Aucune classification n’est facile à définir lorsqu’on réfléchit à une œuvre comme « 1000 x 1 », bien que la notion de coupe soulignerait certains des échanges complexes, des procédures et des conséquences présentés dans cette œuvre qui se compose d’un projecteur 16mm projetant, de façon répétitive et statique, la même image d’un éclair déchirant le ciel. La matérialité de la lumière se manifeste dans l’image et dans son moyen de présentation. Plus qu’une interface, l’image dispose un circuit, résistant peut-être aux médias, dévoilant peut-être profondément sa structure, libérant peut-être d’improductives mais puissantes énergies.

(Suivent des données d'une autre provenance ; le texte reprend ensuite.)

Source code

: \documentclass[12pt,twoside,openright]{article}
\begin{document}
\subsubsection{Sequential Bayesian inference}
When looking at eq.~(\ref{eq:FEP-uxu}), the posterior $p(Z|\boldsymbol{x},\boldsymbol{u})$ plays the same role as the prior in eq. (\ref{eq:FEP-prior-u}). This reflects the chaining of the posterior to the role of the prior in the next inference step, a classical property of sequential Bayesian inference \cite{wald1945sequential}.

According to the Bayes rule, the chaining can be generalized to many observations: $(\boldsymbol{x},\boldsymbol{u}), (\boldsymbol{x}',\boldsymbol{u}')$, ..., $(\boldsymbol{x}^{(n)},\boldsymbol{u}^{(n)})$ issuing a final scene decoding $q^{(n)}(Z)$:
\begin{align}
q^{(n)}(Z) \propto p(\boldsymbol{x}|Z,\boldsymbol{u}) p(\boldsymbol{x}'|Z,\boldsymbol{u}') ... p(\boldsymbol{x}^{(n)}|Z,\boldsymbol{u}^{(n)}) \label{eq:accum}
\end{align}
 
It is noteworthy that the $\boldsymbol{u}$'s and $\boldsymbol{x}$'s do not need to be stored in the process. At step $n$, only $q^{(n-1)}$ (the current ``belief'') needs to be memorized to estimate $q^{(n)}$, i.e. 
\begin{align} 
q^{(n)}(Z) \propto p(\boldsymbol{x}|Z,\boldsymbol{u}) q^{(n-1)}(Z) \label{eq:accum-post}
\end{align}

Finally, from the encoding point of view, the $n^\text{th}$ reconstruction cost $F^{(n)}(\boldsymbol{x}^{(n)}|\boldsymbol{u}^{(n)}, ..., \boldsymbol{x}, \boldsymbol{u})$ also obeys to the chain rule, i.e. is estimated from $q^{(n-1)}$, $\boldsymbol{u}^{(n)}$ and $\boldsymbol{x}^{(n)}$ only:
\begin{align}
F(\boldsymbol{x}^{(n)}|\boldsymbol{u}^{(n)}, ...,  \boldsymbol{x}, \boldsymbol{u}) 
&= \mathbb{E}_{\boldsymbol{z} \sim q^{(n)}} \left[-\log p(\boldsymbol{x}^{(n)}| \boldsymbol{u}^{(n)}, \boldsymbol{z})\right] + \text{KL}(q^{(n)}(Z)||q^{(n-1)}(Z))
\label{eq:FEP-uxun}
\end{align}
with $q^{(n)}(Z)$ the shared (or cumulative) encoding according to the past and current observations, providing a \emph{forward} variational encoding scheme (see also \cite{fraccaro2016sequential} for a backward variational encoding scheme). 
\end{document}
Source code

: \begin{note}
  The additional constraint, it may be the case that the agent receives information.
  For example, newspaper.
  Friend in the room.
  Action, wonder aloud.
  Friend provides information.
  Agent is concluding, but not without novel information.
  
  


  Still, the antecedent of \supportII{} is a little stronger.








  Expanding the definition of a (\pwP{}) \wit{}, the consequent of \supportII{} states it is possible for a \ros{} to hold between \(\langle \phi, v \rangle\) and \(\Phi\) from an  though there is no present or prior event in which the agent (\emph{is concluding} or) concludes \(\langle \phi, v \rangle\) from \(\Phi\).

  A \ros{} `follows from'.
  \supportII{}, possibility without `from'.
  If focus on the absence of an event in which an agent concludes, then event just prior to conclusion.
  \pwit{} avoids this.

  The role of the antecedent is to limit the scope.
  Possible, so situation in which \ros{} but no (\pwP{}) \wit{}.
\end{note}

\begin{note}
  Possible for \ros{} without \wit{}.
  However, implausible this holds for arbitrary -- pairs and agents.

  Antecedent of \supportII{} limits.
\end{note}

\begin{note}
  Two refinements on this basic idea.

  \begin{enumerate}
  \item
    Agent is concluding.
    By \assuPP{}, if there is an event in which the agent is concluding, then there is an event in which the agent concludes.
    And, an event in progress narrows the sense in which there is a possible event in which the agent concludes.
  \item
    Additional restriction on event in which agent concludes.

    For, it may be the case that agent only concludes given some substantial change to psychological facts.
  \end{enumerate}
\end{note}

De la façon dont Pablo Lobato la conçoit, la coupe reconnait les effets de signification qui ne peuvent être générés qu’en touchant la matérialité du langage.

Dans un dialogue critique avec les constructions philosophiques telles que les concepts de « Coupure-Flux » de Gilles Deleuze ou « Métastabilité » de Gilbert Simondon, les deux définissant des états du potentiel latent, Pablo Lobato travaille ses coupes non pas pour réduire mais pour obtenir un effet de multiplication. Le mot « Muda » définit la partie d’une plante qui peut être replantée, qui possède les éléments nécessaires pour permettre la reproduction. Avec ses propres mains, Pablo a pénétré les fruits pour en extraire les pépins. Les photographies de la série « Muda » illustrent cet événement traumatique si loin d’une représentation idéaliste et montrent aussi les pépins mêmes qui ont été recueillis, séchés et qui sont maintenant pris au piège dans le cadre comme des témoins morts. Elaguer les arbres serait une illustration parfaite pour qualifier une coupe qui favorise des agrandissements en soustrayant. C’est ce qui a inspiré le titre « Poda », une plante en pot, précédemment un simulacre décent de la nature, maintenant coupée d’un côté révélant ainsi sa consistance artificielle.

« Cabeça, Coração e Rabo », comment la cachaça - un alcool brésilien - devrait être catégorisée selon sa maturation, comment le même matériau et le même processus produiraient des résultats distincts. Même si la disposition du titre ressemble à un diagramme organique, c’est à travers un équilibre très précaire que l’artiste sonde les relations entre des éléments comme le verre, le faux béton et l’alcool et vise ainsi à une formalisation qui permettrait de maintenir la circonstance de l’équilibre dans l’activité ordinaire et la latence. L’économie de coupe de Pablo Lobato, en plus de fournir des conditions embryonnaires pour des formes, explore l’ambivalence de la matérialité et les états suspendus de la signification.